چكيده لاتين :
Introduction
Groundwater resources are the most important and the cheapest water resources
the proper recognition of which and their exploitation principles can lead to
sustainable development and economic activities, particularly in arid/semi-arid areas.
The groundwater level reduction and human activities are reducing the groundwater
resources level. Fluctuations study are the most important management strategies
can be useful in this case. Parsabad of Moghan plain due to its form and geomorphic
structure is a flat plain. By considering the slope, elevation, quaternary sediments, old
and new fluvial terraces and alluvial fans, groundwater levels have fluctuated a lot.
At the same time, this fluctuation has taken a positive trend in recent years.
Therefore, groundwater level in the plain has reached near the surface of the Earth
caused many problems for people. Consequently, swamp lands and salinization of
agricultural land, destruction of urban and rural buildings and sinking the roads and
buildings may be caused due to the problem. So, to overcome this status, it seems
necessary prediction of the groundwater level fluctuations accurately.
Material and Methods
Obtaining a suitable model to predict the behavior of water resource taking into
account the factors affecting these phenomena is one of the most important
approaches in water resource management. These important factors include slope,
elevation, porosity, permeability, transmissibility, precipitation and
evapotranspiration. Therefore, in this study, observational wells data, meteorological
stations data, geological data, topographic maps and satellite images of ETM+ have
been used for variables mapping. Influenced factors maps is provided in GIS using
digital elevation model and Kriging. The effects of geographical factors on fluctuating
groundwater level have been explored by Pearson correlation. After determining the
affected factors on fluctuations of groundwater level, its trend had been anticipated
by taking these factors and multivariate linear regression model. In this context,
through analysis of variance {ANOVA), sum of squares, degrees of freedom, mean
square, Fisher's exact test and a significance level of regression have been examined.
Discussion
The results showed slope, elevation, transmissibility and porosity and in contrary, the
permeability, precipitation and evaporation are in high and low significance level of
correlation with fluctuating groundwater levels, respectively. Also, no significant
correlation is between groundwater depths and groundwater level, therefore, have
no effect on the groundwater level fluctuations. The results implied the consistencywith reality about the direct/indirect influence of considered environmental factors in
the groundwater level fluctuation. So, the groundwater level have been decreased by
increasing slope, height, transmissibility and evapotranspiration. But, the porosity,
permeability and precipitation have a direct relationship with groundwater level.
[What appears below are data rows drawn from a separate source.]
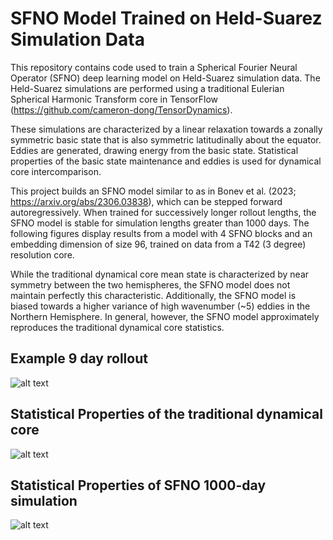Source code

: # SFNO Model Trained on Held-Suarez Simulation Data

This repository contains code used to train a Spherical Fourier Neural Operator (SFNO) deep learning model
on Held-Suarez simulation data. The Held-Suarez simulations are performed using a traditional Eulerian 
Spherical Harmonic Transform core in TensorFlow (https://github.com/cameron-dong/TensorDynamics).

These simulations are characterized by a linear relaxation towards a zonally symmetric basic state that is
also symmetric latitudinally about the equator. Eddies are generated, drawing energy from the basic state.
Statistical properties of the basic state maintenance and eddies is used for dynamical core intercomparison.

This project builds an SFNO model similar to as in Bonev et al. (2023; https://arxiv.org/abs/2306.03838), 
which can be stepped forward autoregressively. When trained for successively longer rollout lengths, the
SFNO model is stable for simulation lengths greater than 1000 days. The following figures display results
from a model with 4 SFNO blocks and an embedding dimension of size 96, trained on data from a T42 (3 degree)
resolution core.

While the traditional dynamical core mean state is characterized by near symmetry between the two hemispheres, 
the SFNO model does not maintain perfectly this characteristic. Additionally, the SFNO model is biased towards
a higher variance of high wavenumber (~5) eddies in the Northern Hemisphere. In general, however, the SFNO
model approximately reproduces the traditional dynamical core statistics.

## Example 9 day rollout
![alt text](https://github.com/user-attachments/assets/e8d945a1-6166-4e1d-839b-0454579122c0)

## Statistical Properties of the traditional dynamical core
![alt text](https://github.com/user-attachments/assets/4bdfc26f-c99a-4671-9aa6-573fa58bb639)

## Statistical Properties of SFNO 1000-day simulation
![alt text](https://github.com/user-attachments/assets/254e4f91-f405-417e-84e5-5952d380a97e)


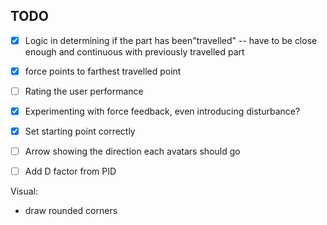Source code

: ## TODO

- [x] Logic in determining if the part has been"travelled" -- have to be close enough and continuous with previously travelled part
- [x] force points to farthest travelled point
- [ ] Rating the user performance
- [x] Experimenting with force feedback, even introducing disturbance?
- [x] Set starting point correctly
- [ ] Arrow showing the direction each avatars should go
- [ ] Add D factor from PID



Visual:

- draw rounded corners



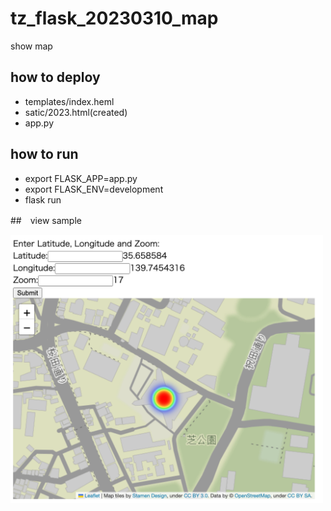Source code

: # tz_flask_20230310_map
show map

## how to deploy
* templates/index.heml
* satic/2023.html(created)
* app.py

## how to run
* export FLASK_APP=app.py
* export FLASK_ENV=development
* flask run

##　view sample

<img src="./map.png" width="500">
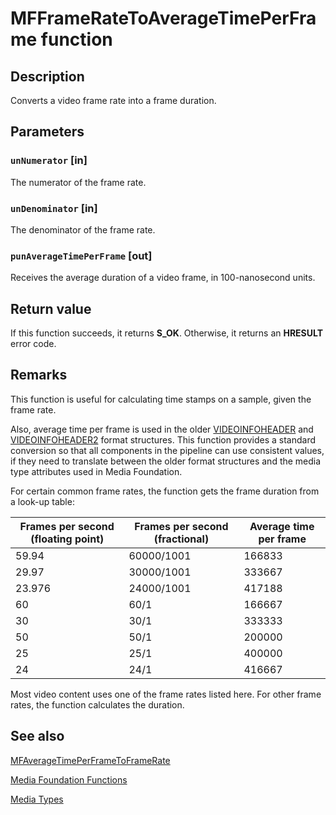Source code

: # MFFrameRateToAverageTimePerFrame function

## Description

Converts a video frame rate into a frame duration.

## Parameters

### `unNumerator` [in]

The numerator of the frame rate.

### `unDenominator` [in]

The denominator of the frame rate.

### `punAverageTimePerFrame` [out]

Receives the average duration of a video frame, in 100-nanosecond units.

## Return value

If this function succeeds, it returns **S_OK**. Otherwise, it returns an **HRESULT** error code.

## Remarks

This function is useful for calculating time stamps on a sample, given the frame rate.

Also, average time per frame is used in the older [VIDEOINFOHEADER](https://learn.microsoft.com/previous-versions/windows/desktop/api/amvideo/ns-amvideo-videoinfoheader) and [VIDEOINFOHEADER2](https://learn.microsoft.com/previous-versions/windows/desktop/api/dvdmedia/ns-dvdmedia-videoinfoheader2) format structures. This function provides a standard conversion so that all components in the pipeline can use consistent values, if they need to translate between the older format structures and the media type attributes used in Media Foundation.

For certain common frame rates, the function gets the frame duration from a look-up table:

| Frames per second (floating point) | Frames per second (fractional) | Average time per frame |
| --- | --- | --- |
| 59.94 | 60000/1001 | 166833 |
| 29.97 | 30000/1001 | 333667 |
| 23.976 | 24000/1001 | 417188 |
| 60 | 60/1 | 166667 |
| 30 | 30/1 | 333333 |
| 50 | 50/1 | 200000 |
| 25 | 25/1 | 400000 |
| 24 | 24/1 | 416667 |

Most video content uses one of the frame rates listed here.
For other frame rates, the function calculates the duration.

## See also

[MFAverageTimePerFrameToFrameRate](https://learn.microsoft.com/windows/desktop/api/mfapi/nf-mfapi-mfaveragetimeperframetoframerate)

[Media Foundation Functions](https://learn.microsoft.com/windows/desktop/medfound/media-foundation-functions)

[Media Types](https://learn.microsoft.com/windows/desktop/medfound/media-types)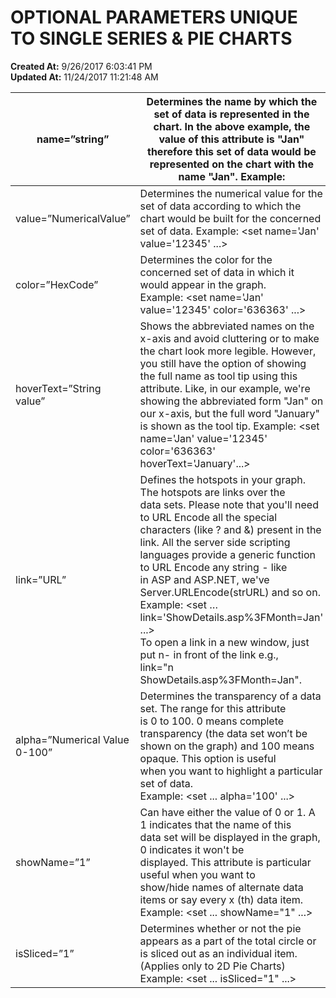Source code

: # OPTIONAL PARAMETERS UNIQUE TO SINGLE SERIES & PIE CHARTS

**Created At:** 9/26/2017 6:03:41 PM  
**Updated At:** 11/24/2017 11:21:48 AM  



| name=”string”<br> | Determines the name by which the set of data is represented in the chart. In the above example, the value of this attribute is "Jan" therefore this set of data would be represented on the chart with the name "Jan". Example:<br> |
| --- | --- |
| value=”NumericalValue”<br> | Determines the numerical value for the set of data according to which the chart would be built for the concerned set of data. Example: &lt;set name='Jan' value='12345' ...&gt;<br> |
| color=”HexCode”<br> | Determines the color for the concerned set of data in which it would appear in the graph.<br>Example: &lt;set name='Jan' value='12345' color='636363' ...&gt;<br> |
| hoverText=”String value”<br> | Shows the abbreviated names on the x-axis and avoid cluttering or to make the chart look more legible. However, you still have the option of showing the full name as tool tip using this attribute. Like, in our example, we're showing the abbreviated form "Jan" on our x-axis, but the full word "January" is shown as the tool tip. Example: &lt;set name='Jan' value='12345' color='636363' hoverText='January'...&gt;<br> |
| link=”URL”<br> | Defines the hotspots in your graph. The hotspots are links over the<br>data sets. Please note that you'll need to URL Encode all the special<br>characters (like ? and &) present in the link. All the server side scripting<br>languages provide a generic function to URL Encode any string - like<br>in ASP and ASP.NET, we've Server.URLEncode(strURL) and so on. Example: &lt;set … link='ShowDetails.asp%3FMonth=Jan' ...&gt;<br>To open a link in a new window, just put n- in front of the link e.g.,<br>link="n ShowDetails.asp%3FMonth=Jan".<br> |
| alpha=”Numerical Value 0-100”<br> | Determines the transparency of a data set. The range for this attribute<br>is 0 to 100. 0 means complete transparency (the data set won’t be<br>shown on the graph) and 100 means opaque. This option is useful<br>when you want to highlight a particular set of data.<br>Example: &lt;set ... alpha='100' ...&gt;<br> |
| showName=”1”<br> | Can have either the value of 0 or 1. A 1 indicates that the name of this<br>data set will be displayed in the graph, 0 indicates it won't be<br>displayed. This attribute is particular useful when you want to<br>show/hide names of alternate data items or say every x (th) data item.<br>Example: &lt;set ... showName="1" ...&gt;<br> |
| isSliced=”1”<br> | Determines whether or not the pie appears as a part of the total circle or is sliced out as an individual item. (Applies only to 2D Pie Charts) Example: &lt;set ... isSliced="1" ...&gt;<br> |

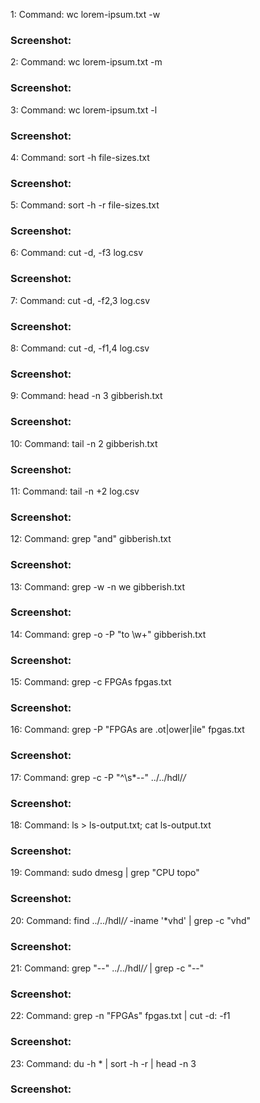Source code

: 1: Command: wc lorem-ipsum.txt -w
### Screenshot:

2: Command: wc lorem-ipsum.txt -m
### Screenshot:

3: Command: wc lorem-ipsum.txt -l
### Screenshot:

4: Command: sort -h file-sizes.txt
### Screenshot:

5: Command: sort -h -r file-sizes.txt
### Screenshot:

6: Command: cut -d, -f3 log.csv
### Screenshot:

7: Command: cut -d, -f2,3 log.csv
### Screenshot:

8: Command: cut -d, -f1,4 log.csv
### Screenshot:

9: Command: head -n 3 gibberish.txt
### Screenshot:

10: Command: tail -n 2 gibberish.txt
### Screenshot:

11: Command: tail -n +2 log.csv
### Screenshot:

12: Command: grep "and" gibberish.txt
### Screenshot:

13: Command: grep -w -n we gibberish.txt
### Screenshot:

14: Command: grep -o -P "to \w+" gibberish.txt
### Screenshot:

15: Command: grep -c FPGAs fpgas.txt
### Screenshot:

16: Command: grep -P "FPGAs are .ot|ower|ile"  fpgas.txt 
### Screenshot:

17: Command: grep -c -P "^\s*\-\-" ../../hdl/*/*
### Screenshot:

18: Command: ls > ls-output.txt; cat ls-output.txt
### Screenshot:

19: Command: sudo dmesg | grep "CPU topo"
### Screenshot:

20: Command: find ../../hdl/*/* -iname '*vhd' | grep -c "vhd"
### Screenshot:

21: Command: grep "\-\-" ../../hdl/*/* | grep -c "\-\-"
### Screenshot:

22: Command: grep -n "FPGAs" fpgas.txt | cut -d: -f1
### Screenshot:

23: Command: du -h * | sort -h -r | head -n 3
### Screenshot:

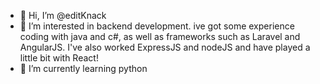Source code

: - 👋 Hi, I’m @editKnack
- 👀 I’m interested in backend development. ive got some experience coding with java and c#, as well as frameworks such as Laravel and AngularJS. I've also worked ExpressJS and nodeJS and have played a little bit with React!
- 🌱 I’m currently learning python

<!---
editKnack/editKnack is a ✨ special ✨ repository because its `README.md` (this file) appears on your GitHub profile.
You can click the Preview link to take a look at your changes.
--->
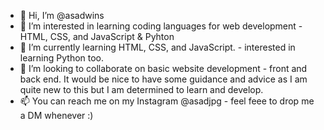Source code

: - 👋 Hi, I’m @asadwins
- 👀 I’m interested in learning coding languages for web development - HTML, CSS, and JavaScript & Pyhton
- 🌱 I’m currently learning HTML, CSS, and JavaScript. - interested in learning Python too.
- 💞️ I’m looking to collaborate on basic website development - front and back end. It would be nice to have some guidance and advice as I am quite new to this but I am determined to learn and develop.
- 📫 You can reach me on my Instagram @asadjpg - feel feee to drop me a DM whenever :)
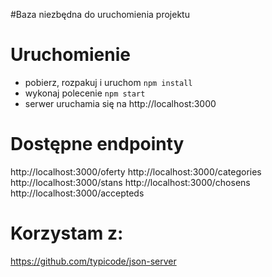 #Baza niezbędna do uruchomienia projektu

# Uruchomienie
- pobierz, rozpakuj i uruchom `npm install`
- wykonaj polecenie `npm start`
- serwer uruchamia się na http://localhost:3000

# Dostępne endpointy
 http://localhost:3000/oferty
  http://localhost:3000/categories
  http://localhost:3000/stans
  http://localhost:3000/chosens
  http://localhost:3000/accepteds

# Korzystam z:
https://github.com/typicode/json-server
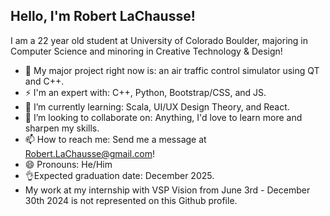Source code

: ## Hello, I'm Robert LaChausse! 

I am a 22 year old student at University of Colorado Boulder, majoring in Computer Science and minoring in Creative Technology & Design!

- 🔭 My major project right now is: an air traffic control simulator using QT and C++.
- ⚡ I'm an expert with: C++, Python, Bootstrap/CSS, and JS.
- 🌱 I’m currently learning: Scala, UI/UX Design Theory, and React.
- 👯 I’m looking to collaborate on: Anything, I'd love to learn more and sharpen my skills.
- 📫 How to reach me: Send me a message at Robert.LaChausse@gmail.com!
- 😄 Pronouns: He/Him
- 👌Expected graduation date: December 2025.
- My work at my internship with VSP Vision from June 3rd - December 30th 2024 is not represented on this Github profile.
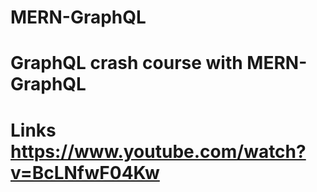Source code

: # MERN-GraphQL

# GraphQL crash course with MERN-GraphQL

# Links https://www.youtube.com/watch?v=BcLNfwF04Kw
Standard deviation parameters, standardized coefficients, t test, and significance
level have been investigated in regression model. The significance level (Sig) is 0.000
or near to zero in all parameters. Thus, the model implemented in this study have
been significant, so, prediction map of groundwater level fluctuations based on the
model have been produced by spatial analysis and overlapping raster.
Conclusion
Due to the region characteristics, slope and elevation are the most important factors
affected the groundwater level fluctuation. Since the slope of study area is close to
zero in the northeast regions and the Beach of Aras River, so the motion of
groundwater in these areas have been very slow. On the other hand, the formation of
this area is clay and silt causes slowing down the movement due to their heavy soils
characteristics. Beside the geographical features affected in groundwater fluctuating,
extensive networks of water supply with canal to irrigate the agricultural areas are
more important factor, too. For evaluating the model, relationships between
estimated and observed groundwater level have been investigated by correlation,
RMSE and R2
• In this study, these criteria implied R = 0.988, RMSE = 0.07 and R2 =
0.9712, so, the results reflected high efficiency of the process model of groundwater
level fluctuations. Due to the lack of these models in the country, this study can be
used as a prelude to develop prediction models of groundwater level.